• _DESCRIPTION OF THE TASK_
Provide the number of lines below that include "suất", without any other words.

***** PROVIDED INFORMATION *****

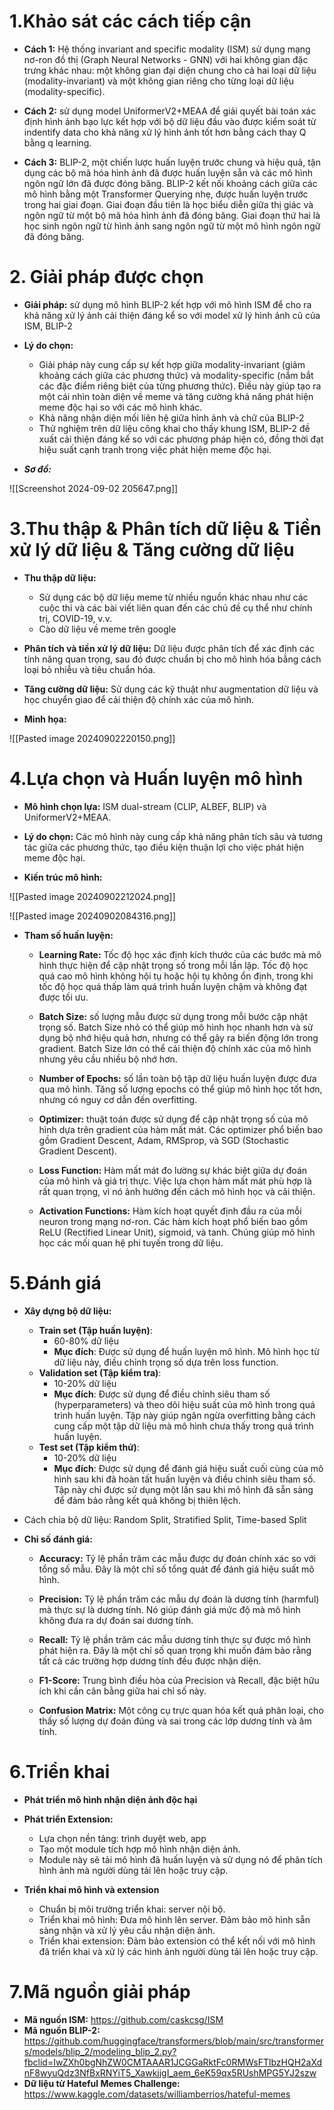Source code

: # 1.Khảo sát các cách tiếp cận

-  **Cách 1:** Hệ thống invariant and specific modality (ISM) sử dụng mạng nơ-ron đồ thị (Graph Neural Networks - GNN) với hai không gian đặc trưng khác nhau: một không gian đại diện chung cho cả hai loại dữ liệu (modality-invariant) và một không gian riêng cho từng loại dữ liệu (modality-specific).

-  **Cách 2:** sử dụng model UniformerV2+MEAA để giải quyết bài toán xác định hình ảnh bạo lực kết hợp với bộ dữ liệu đầu vào được kiểm soát từ indentify data cho khả năng xử lý hình ảnh tốt hơn bằng cách thay Q bằng q learning.

-  **Cách 3:** BLIP-2, một chiến lược huấn luyện trước chung và hiệu quả, tận dụng các bộ mã hóa hình ảnh đã được huấn luyện sẵn và các mô hình ngôn ngữ lớn đã được đóng băng. BLIP-2 kết nối khoảng cách giữa các mô hình bằng một Transformer Querying nhẹ, được huấn luyện trước trong hai giai đoạn. Giai đoạn đầu tiên là học biểu diễn giữa thị giác và ngôn ngữ từ một bộ mã hóa hình ảnh đã đóng băng. Giai đoạn thứ hai là học sinh ngôn ngữ từ hình ảnh sang ngôn ngữ từ một mô hình ngôn ngữ đã đóng băng.
# 2. Giải pháp được chọn
-  **Giải pháp:** sử dụng mô hình BLIP-2 kết hợp với mô hình ISM để cho ra khả năng xử lý ảnh cải thiện đáng kể so với model xử lý hình ảnh cũ của ISM, BLIP-2

-  **Lý do chọn:** 
	-  Giải pháp này cung cấp sự kết hợp giữa modality-invariant (giảm khoảng cách giữa các phương thức) và modality-specific (nắm bắt các đặc điểm riêng biệt của từng phương thức). Điều này giúp tạo ra một cái nhìn toàn diện về meme và tăng cường khả năng phát hiện meme độc hại so với các mô hình khác. 
	-  Khả năng nhận diện mối liên hệ giữa hình ảnh và chữ của BLIP-2
	-  Thử nghiệm trên dữ liệu công khai cho thấy khung ISM, BLIP-2 đề xuất cải thiện đáng kể so với các phương pháp hiện có, đồng thời đạt hiệu suất cạnh tranh trong việc phát hiện meme độc hại.

- ***Sơ đồ:*** 

![[Screenshot 2024-09-02 205647.png]]

# 3.Thu thập & Phân tích dữ liệu & Tiền xử lý dữ liệu & Tăng cường dữ liệu
- **Thu thập dữ liệu:** 
	- Sử dụng các bộ dữ liệu meme từ nhiều nguồn khác nhau như các cuộc thi và các bài viết liên quan đến các chủ đề cụ thể như chính trị, COVID-19, v.v. 
	- Cào dữ liệu về meme trên google

- **Phân tích và tiền xử lý dữ liệu:** Dữ liệu được phân tích để xác định các tính năng quan trọng, sau đó được chuẩn bị cho mô hình hóa bằng cách loại bỏ nhiễu và tiêu chuẩn hóa.

- **Tăng cường dữ liệu:** Sử dụng các kỹ thuật như augmentation dữ liệu và học chuyển giao để cải thiện độ chính xác của mô hình.

- **Minh họa:**

![[Pasted image 20240902220150.png]]

# 4.Lựa chọn và Huấn luyện mô hình

- **Mô hình chọn lựa:** ISM dual-stream (CLIP, ALBEF, BLIP) và UniformerV2+MEAA.

- **Lý do chọn:** Các mô hình này cung cấp khả năng phân tích sâu và tương tác giữa các phương thức, tạo điều kiện thuận lợi cho việc phát hiện meme độc hại.

- **Kiến trúc mô hình:** 

![[Pasted image 20240902212024.png]]

![[Pasted image 20240902084316.png]]

- **Tham số huấn luyện:** 
	-  **Learning Rate:** Tốc độ học xác định kích thước của các bước mà mô hình thực hiện để cập nhật trọng số trong mỗi lần lặp. Tốc độ học quá cao mô hình không hội tụ hoặc hội tụ không ổn định, trong khi tốc độ học quá thấp làm quá trình huấn luyện chậm và không đạt được tối ưu.
	
	-  **Batch Size:** số lượng mẫu được sử dụng trong mỗi bước cập nhật trọng số. Batch Size nhỏ có thể giúp mô hình học nhanh hơn và sử dụng bộ nhớ hiệu quả hơn, nhưng có thể gây ra biến động lớn trong gradient. Batch Size lớn có thể cải thiện độ chính xác của mô hình nhưng yêu cầu nhiều bộ nhớ hơn.
	
	-  **Number of Epochs:** số lần toàn bộ tập dữ liệu huấn luyện được đưa qua mô hình. Tăng số lượng epochs có thể giúp mô hình học tốt hơn, nhưng có nguy cơ dẫn đến  overfitting.

	-  **Optimizer:**  thuật toán được sử dụng để cập nhật trọng số của mô hình dựa trên gradient của hàm mất mát. Các optimizer phổ biến bao gồm Gradient Descent, Adam, RMSprop, và SGD (Stochastic Gradient Descent).
	
	-  **Loss Function:** Hàm mất mát đo lường sự khác biệt giữa dự đoán của mô hình và giá trị thực. Việc lựa chọn hàm mất mát phù hợp là rất quan trọng, vì nó ảnh hưởng đến cách mô hình học và cải thiện.
	
	-  **Activation Functions:** Hàm kích hoạt quyết định đầu ra của mỗi neuron trong mạng nơ-ron. Các hàm kích hoạt phổ biến bao gồm ReLU (Rectified Linear Unit), sigmoid, và tanh. Chúng giúp mô hình học các mối quan hệ phi tuyến trong dữ liệu.

# 5.Đánh giá

- **Xây dựng bộ dữ liệu:** 
	- **Train set (Tập huấn luyện)**: 
		- 60-80% dữ liệu
		- **Mục đích**: Được sử dụng để huấn luyện mô hình. Mô hình học từ dữ liệu này, điều chỉnh trọng số dựa trên loss function.
	- **Validation set (Tập kiểm tra)**: 
		- 10-20% dữ liệu
	    - **Mục đích**: Được sử dụng để điều chỉnh siêu tham số (hyperparameters) và theo dõi hiệu suất của mô hình trong quá trình huấn luyện. Tập này giúp ngăn ngừa overfitting bằng cách cung cấp một tập dữ liệu mà mô hình chưa thấy trong quá trình huấn luyện.
	- **Test set (Tập kiểm thử)**: 
		- 10-20% dữ liệu
	    - **Mục đích**: Được sử dụng để đánh giá hiệu suất cuối cùng của mô hình sau khi đã hoàn tất huấn luyện và điều chỉnh siêu tham số. Tập này chỉ được sử dụng một lần sau khi mô hình đã sẵn sàng để đảm bảo rằng kết quả không bị thiên lệch.

- Cách chia bộ dữ liệu: Random Split, Stratified Split, Time-based Split

- **Chỉ số đánh giá:** 
	- **Accuracy:** Tỷ lệ phần trăm các mẫu được dự đoán chính xác so với tổng số mẫu. Đây là một chỉ số tổng quát để đánh giá hiệu suất mô hình.
	    
	- **Precision:** Tỷ lệ phần trăm các mẫu dự đoán là dương tính (harmful) mà thực sự là dương tính. Nó giúp đánh giá mức độ mà mô hình không đưa ra dự đoán sai dương tính.
	    
	- **Recall:** Tỷ lệ phần trăm các mẫu dương tính thực sự được mô hình phát hiện ra. Đây là một chỉ số quan trọng khi muốn đảm bảo rằng tất cả các trường hợp dương tính đều được nhận diện.
	    
	- **F1-Score:** Trung bình điều hòa của Precision và Recall, đặc biệt hữu ích khi cần cân bằng giữa hai chỉ số này.
	    
	- **Confusion Matrix:** Một công cụ trực quan hóa kết quả phân loại, cho thấy số lượng dự đoán đúng và sai trong các lớp dương tính và âm tính.

# 6.Triển khai

- **Phát triển mô hình nhận diện ảnh độc hại**

- **Phát triển Extension:**
	- Lựa chọn nền tảng: trình duyệt web, app
    - Tạo một module tích hợp mô hình nhận diện ảnh.
	- Module này sẽ tải mô hình đã huấn luyện và sử dụng nó để phân tích hình ảnh mà người dùng tải lên hoặc truy cập.
	
- **Triển khai mô hình và extension**
	- Chuẩn bị môi trường triển khai: server nội bộ.
	- Triển khai mô hình: Đưa mô hình lên server. Đảm bảo mô hình sẵn sàng nhận và xử lý yêu cầu nhận diện ảnh.
	- Triển khai extension: Đảm bảo extension có thể kết nối với mô hình đã triển khai và xử lý các hình ảnh người dùng tải lên hoặc truy cập.

# 7.Mã nguồn giải pháp

- **Mã nguồn ISM:** https://github.com/caskcsg/ISM
- **Mã nguồn BLIP-2:** https://github.com/huggingface/transformers/blob/main/src/transformers/models/blip_2/modeling_blip_2.py?fbclid=IwZXh0bgNhZW0CMTAAAR1JCGGaRktFc0RMWsFTlbzHQH2aXdnF8wyuQdz3NfBxRNYiT5_XawkjjgI_aem_6eK59qx5RUshMPG5YJ2szw
- **Dữ liệu từ Hateful Memes Challenge:** https://www.kaggle.com/datasets/williamberrios/hateful-memes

*****

• _EXERCISE ANSWER_
4